> Exercise description: Set down each record exactly. Omit the pictures.

(Stored data)
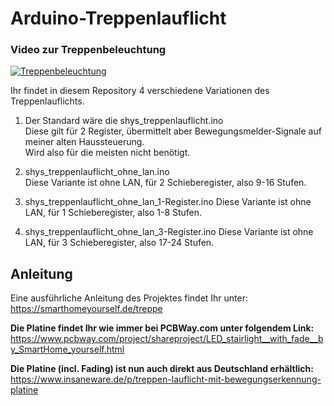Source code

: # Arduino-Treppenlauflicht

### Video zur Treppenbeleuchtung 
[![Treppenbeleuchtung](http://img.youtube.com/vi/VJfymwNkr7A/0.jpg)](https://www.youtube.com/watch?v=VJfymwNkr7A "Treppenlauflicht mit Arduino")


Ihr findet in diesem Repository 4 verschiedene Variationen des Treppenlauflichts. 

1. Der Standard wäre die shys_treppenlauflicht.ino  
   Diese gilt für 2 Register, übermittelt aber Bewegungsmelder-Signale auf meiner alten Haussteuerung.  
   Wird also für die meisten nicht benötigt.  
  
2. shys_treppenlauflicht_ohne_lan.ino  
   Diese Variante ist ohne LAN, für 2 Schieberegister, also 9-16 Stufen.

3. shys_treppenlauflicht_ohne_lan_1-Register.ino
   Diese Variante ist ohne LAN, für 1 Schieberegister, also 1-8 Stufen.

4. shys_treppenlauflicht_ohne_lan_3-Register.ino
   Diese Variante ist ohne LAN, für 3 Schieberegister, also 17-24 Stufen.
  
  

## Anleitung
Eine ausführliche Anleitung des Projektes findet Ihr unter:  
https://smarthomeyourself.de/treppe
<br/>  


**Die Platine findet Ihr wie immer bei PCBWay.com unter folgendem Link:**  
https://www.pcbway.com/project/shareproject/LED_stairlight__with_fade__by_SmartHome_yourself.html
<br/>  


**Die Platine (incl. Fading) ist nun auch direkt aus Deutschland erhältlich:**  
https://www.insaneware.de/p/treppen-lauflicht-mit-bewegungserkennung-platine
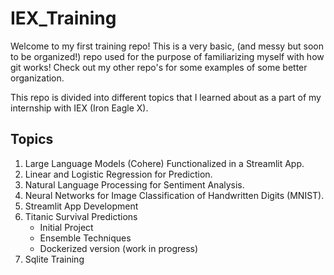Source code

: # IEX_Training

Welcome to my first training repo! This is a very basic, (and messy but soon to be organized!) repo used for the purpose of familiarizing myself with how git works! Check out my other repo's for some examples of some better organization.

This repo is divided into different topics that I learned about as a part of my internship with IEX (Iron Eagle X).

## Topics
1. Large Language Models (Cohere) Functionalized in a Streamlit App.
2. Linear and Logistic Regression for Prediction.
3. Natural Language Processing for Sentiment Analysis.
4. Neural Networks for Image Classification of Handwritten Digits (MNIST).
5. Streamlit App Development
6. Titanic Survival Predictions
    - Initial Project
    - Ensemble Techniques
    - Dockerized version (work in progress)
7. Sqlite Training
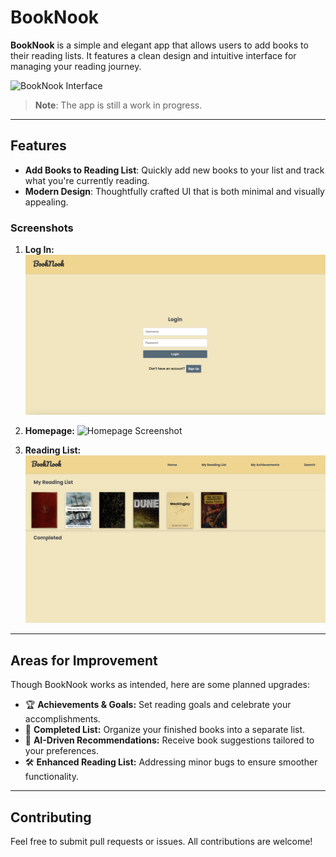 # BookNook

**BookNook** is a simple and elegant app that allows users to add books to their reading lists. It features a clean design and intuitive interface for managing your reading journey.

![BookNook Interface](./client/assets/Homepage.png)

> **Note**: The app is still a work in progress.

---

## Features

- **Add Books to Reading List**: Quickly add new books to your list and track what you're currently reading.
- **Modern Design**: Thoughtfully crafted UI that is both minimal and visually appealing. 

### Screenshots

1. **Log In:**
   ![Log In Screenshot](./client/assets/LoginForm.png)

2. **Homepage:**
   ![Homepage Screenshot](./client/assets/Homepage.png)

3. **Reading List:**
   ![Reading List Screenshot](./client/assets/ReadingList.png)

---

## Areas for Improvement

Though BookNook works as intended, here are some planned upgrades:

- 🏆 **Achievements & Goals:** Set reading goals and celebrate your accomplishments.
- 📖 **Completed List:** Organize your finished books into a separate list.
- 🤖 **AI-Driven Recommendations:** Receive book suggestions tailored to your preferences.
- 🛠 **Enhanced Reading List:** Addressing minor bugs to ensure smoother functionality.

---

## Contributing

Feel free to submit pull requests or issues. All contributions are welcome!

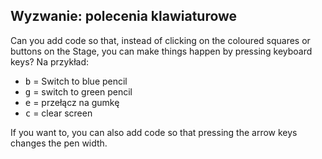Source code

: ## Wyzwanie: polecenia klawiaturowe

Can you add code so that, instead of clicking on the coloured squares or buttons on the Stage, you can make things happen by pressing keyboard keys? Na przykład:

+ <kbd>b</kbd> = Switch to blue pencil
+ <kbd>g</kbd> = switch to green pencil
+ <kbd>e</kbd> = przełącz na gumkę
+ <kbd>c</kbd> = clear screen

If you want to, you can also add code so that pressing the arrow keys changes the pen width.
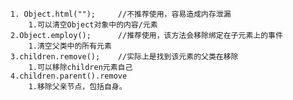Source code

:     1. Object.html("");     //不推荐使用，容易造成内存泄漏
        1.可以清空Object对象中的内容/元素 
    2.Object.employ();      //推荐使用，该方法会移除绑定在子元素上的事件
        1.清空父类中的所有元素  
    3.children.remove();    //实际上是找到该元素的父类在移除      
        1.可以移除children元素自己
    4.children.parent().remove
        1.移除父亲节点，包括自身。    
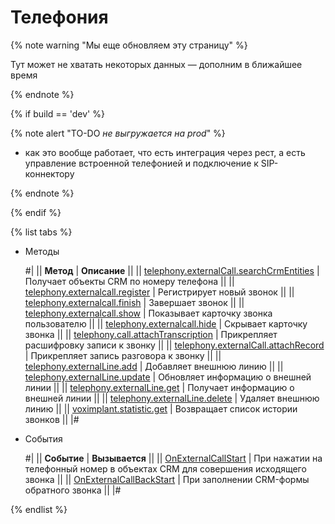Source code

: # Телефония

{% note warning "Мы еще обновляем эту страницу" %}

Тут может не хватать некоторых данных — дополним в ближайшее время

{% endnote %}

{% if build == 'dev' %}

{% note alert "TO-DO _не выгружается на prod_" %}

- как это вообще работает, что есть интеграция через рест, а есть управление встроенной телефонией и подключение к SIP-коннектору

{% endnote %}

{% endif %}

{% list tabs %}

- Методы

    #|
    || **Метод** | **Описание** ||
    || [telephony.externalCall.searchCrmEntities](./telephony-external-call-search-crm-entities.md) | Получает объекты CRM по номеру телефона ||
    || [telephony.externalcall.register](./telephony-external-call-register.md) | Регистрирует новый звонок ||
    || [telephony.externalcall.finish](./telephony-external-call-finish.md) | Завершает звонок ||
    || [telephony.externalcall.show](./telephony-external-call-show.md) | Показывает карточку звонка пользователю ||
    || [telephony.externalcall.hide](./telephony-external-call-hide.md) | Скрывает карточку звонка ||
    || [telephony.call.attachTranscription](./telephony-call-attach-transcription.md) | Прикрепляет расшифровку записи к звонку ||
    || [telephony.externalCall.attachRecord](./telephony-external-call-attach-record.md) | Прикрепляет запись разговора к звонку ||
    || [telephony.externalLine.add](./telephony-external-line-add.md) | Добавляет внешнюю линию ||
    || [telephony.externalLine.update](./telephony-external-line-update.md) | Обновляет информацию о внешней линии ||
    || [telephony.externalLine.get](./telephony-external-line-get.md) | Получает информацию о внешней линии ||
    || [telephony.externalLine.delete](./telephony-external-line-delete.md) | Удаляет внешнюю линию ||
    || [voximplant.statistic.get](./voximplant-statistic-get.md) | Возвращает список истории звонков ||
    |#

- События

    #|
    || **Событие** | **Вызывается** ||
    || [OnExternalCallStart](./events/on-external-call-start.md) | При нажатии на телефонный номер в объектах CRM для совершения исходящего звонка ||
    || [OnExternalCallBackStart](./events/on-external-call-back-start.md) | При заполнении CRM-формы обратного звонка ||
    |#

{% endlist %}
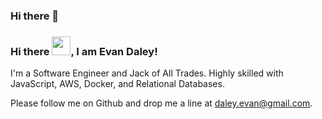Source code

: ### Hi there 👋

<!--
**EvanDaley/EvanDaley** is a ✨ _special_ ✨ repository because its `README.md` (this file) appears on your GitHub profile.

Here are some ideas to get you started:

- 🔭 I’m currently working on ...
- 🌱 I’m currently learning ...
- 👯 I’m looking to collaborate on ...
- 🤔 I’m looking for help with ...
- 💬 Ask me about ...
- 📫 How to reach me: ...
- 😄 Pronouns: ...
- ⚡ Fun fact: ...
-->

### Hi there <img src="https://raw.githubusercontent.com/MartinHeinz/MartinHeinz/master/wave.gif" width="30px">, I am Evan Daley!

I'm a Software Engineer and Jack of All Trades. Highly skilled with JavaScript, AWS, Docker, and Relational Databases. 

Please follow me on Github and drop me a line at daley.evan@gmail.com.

> Finished task:
Source code

: # Arduino-Treppenlauflicht

### Video zur Treppenbeleuchtung 
[![Treppenbeleuchtung](http://img.youtube.com/vi/VJfymwNkr7A/0.jpg)](https://www.youtube.com/watch?v=VJfymwNkr7A "Treppenlauflicht mit Arduino")


Ihr findet in diesem Repository 4 verschiedene Variationen des Treppenlauflichts. 

1. Der Standard wäre die shys_treppenlauflicht.ino  
   Diese gilt für 2 Register, übermittelt aber Bewegungsmelder-Signale auf meiner alten Haussteuerung.  
   Wird also für die meisten nicht benötigt.  
  
2. shys_treppenlauflicht_ohne_lan.ino  
   Diese Variante ist ohne LAN, für 2 Schieberegister, also 9-16 Stufen.

3. shys_treppenlauflicht_ohne_lan_1-Register.ino
   Diese Variante ist ohne LAN, für 1 Schieberegister, also 1-8 Stufen.

4. shys_treppenlauflicht_ohne_lan_3-Register.ino
   Diese Variante ist ohne LAN, für 3 Schieberegister, also 17-24 Stufen.
  
  

## Anleitung
Eine ausführliche Anleitung des Projektes findet Ihr unter:  
https://smarthomeyourself.de/treppe
<br/>  


**Die Platine findet Ihr wie immer bei PCBWay.com unter folgendem Link:**  
https://www.pcbway.com/project/shareproject/LED_stairlight__with_fade__by_SmartHome_yourself.html
<br/>  


**Die Platine (incl. Fading) ist nun auch direkt aus Deutschland erhältlich:**  
https://www.insaneware.de/p/treppen-lauflicht-mit-bewegungserkennung-platine
Source code

: # IEX_Training

Welcome to my first training repo! This is a very basic, (and messy but soon to be organized!) repo used for the purpose of familiarizing myself with how git works! Check out my other repo's for some examples of some better organization.

This repo is divided into different topics that I learned about as a part of my internship with IEX (Iron Eagle X).

## Topics
1. Large Language Models (Cohere) Functionalized in a Streamlit App.
2. Linear and Logistic Regression for Prediction.
3. Natural Language Processing for Sentiment Analysis.
4. Neural Networks for Image Classification of Handwritten Digits (MNIST).
5. Streamlit App Development
6. Titanic Survival Predictions
    - Initial Project
    - Ensemble Techniques
    - Dockerized version (work in progress)
7. Sqlite Training
 # BookNook

**BookNook** is a simple and elegant app that allows users to add books to their reading lists. It features a clean design and intuitive interface for managing your reading journey.

![BookNook Interface](./client/assets/Homepage.png)

> **Note**: The app is still a work in progress.

---

## Features

- **Add Books to Reading List**: Quickly add new books to your list and track what you're currently reading.
- **Modern Design**: Thoughtfully crafted UI that is both minimal and visually appealing. 

### Screenshots

1. **Log In:**
   ![Log In Screenshot](./client/assets/LoginForm.png)

2. **Homepage:**
   ![Homepage Screenshot](./client/assets/Homepage.png)

3. **Reading List:**
   ![Reading List Screenshot](./client/assets/ReadingList.png)

---

## Areas for Improvement

Though BookNook works as intended, here are some planned upgrades:

- 🏆 **Achievements & Goals:** Set reading goals and celebrate your accomplishments.
- 📖 **Completed List:** Organize your finished books into a separate list.
- 🤖 **AI-Driven Recommendations:** Receive book suggestions tailored to your preferences.
- 🛠 **Enhanced Reading List:** Addressing minor bugs to ensure smoother functionality.

---

## Contributing

Feel free to submit pull requests or issues. All contributions are welcome!

Source code

: ## Wyzwanie: polecenia klawiaturowe

Can you add code so that, instead of clicking on the coloured squares or buttons on the Stage, you can make things happen by pressing keyboard keys? Na przykład:

+ <kbd>b</kbd> = Switch to blue pencil
+ <kbd>g</kbd> = switch to green pencil
+ <kbd>e</kbd> = przełącz na gumkę
+ <kbd>c</kbd> = clear screen

If you want to, you can also add code so that pressing the arrow keys changes the pen width.
Source code

:     1. Object.html("");     //不推荐使用，容易造成内存泄漏
        1.可以清空Object对象中的内容/元素 
    2.Object.employ();      //推荐使用，该方法会移除绑定在子元素上的事件
        1.清空父类中的所有元素  
    3.children.remove();    //实际上是找到该元素的父类在移除      
        1.可以移除children元素自己
    4.children.parent().remove
        1.移除父亲节点，包括自身。    
Source code

: # Телефония

{% note warning "Мы еще обновляем эту страницу" %}

Тут может не хватать некоторых данных — дополним в ближайшее время

{% endnote %}

{% if build == 'dev' %}

{% note alert "TO-DO _не выгружается на prod_" %}

- как это вообще работает, что есть интеграция через рест, а есть управление встроенной телефонией и подключение к SIP-коннектору

{% endnote %}

{% endif %}

{% list tabs %}

- Методы

    #|
    || **Метод** | **Описание** ||
    || [telephony.externalCall.searchCrmEntities](./telephony-external-call-search-crm-entities.md) | Получает объекты CRM по номеру телефона ||
    || [telephony.externalcall.register](./telephony-external-call-register.md) | Регистрирует новый звонок ||
    || [telephony.externalcall.finish](./telephony-external-call-finish.md) | Завершает звонок ||
    || [telephony.externalcall.show](./telephony-external-call-show.md) | Показывает карточку звонка пользователю ||
    || [telephony.externalcall.hide](./telephony-external-call-hide.md) | Скрывает карточку звонка ||
    || [telephony.call.attachTranscription](./telephony-call-attach-transcription.md) | Прикрепляет расшифровку записи к звонку ||
    || [telephony.externalCall.attachRecord](./telephony-external-call-attach-record.md) | Прикрепляет запись разговора к звонку ||
    || [telephony.externalLine.add](./telephony-external-line-add.md) | Добавляет внешнюю линию ||
    || [telephony.externalLine.update](./telephony-external-line-update.md) | Обновляет информацию о внешней линии ||
    || [telephony.externalLine.get](./telephony-external-line-get.md) | Получает информацию о внешней линии ||
    || [telephony.externalLine.delete](./telephony-external-line-delete.md) | Удаляет внешнюю линию ||
    || [voximplant.statistic.get](./voximplant-statistic-get.md) | Возвращает список истории звонков ||
    |#

- События

    #|
    || **Событие** | **Вызывается** ||
    || [OnExternalCallStart](./events/on-external-call-start.md) | При нажатии на телефонный номер в объектах CRM для совершения исходящего звонка ||
    || [OnExternalCallBackStart](./events/on-external-call-back-start.md) | При заполнении CRM-формы обратного звонка ||
    |#

{% endlist %}
Source code

: ### Hi there 👋

<!--
**EvanDaley/EvanDaley** is a ✨ _special_ ✨ repository because its `README.md` (this file) appears on your GitHub profile.

Here are some ideas to get you started:

- 🔭 I’m currently working on ...
- 🌱 I’m currently learning ...
- 👯 I’m looking to collaborate on ...
- 🤔 I’m looking for help with ...
- 💬 Ask me about ...
- 📫 How to reach me: ...
- 😄 Pronouns: ...
- ⚡ Fun fact: ...
-->

### Hi there <img src="https://raw.githubusercontent.com/MartinHeinz/MartinHeinz/master/wave.gif" width="30px">, I am Evan Daley!

I'm a Software Engineer and Jack of All Trades. Highly skilled with JavaScript, AWS, Docker, and Relational Databases. 

Please follow me on Github and drop me a line at daley.evan@gmail.com.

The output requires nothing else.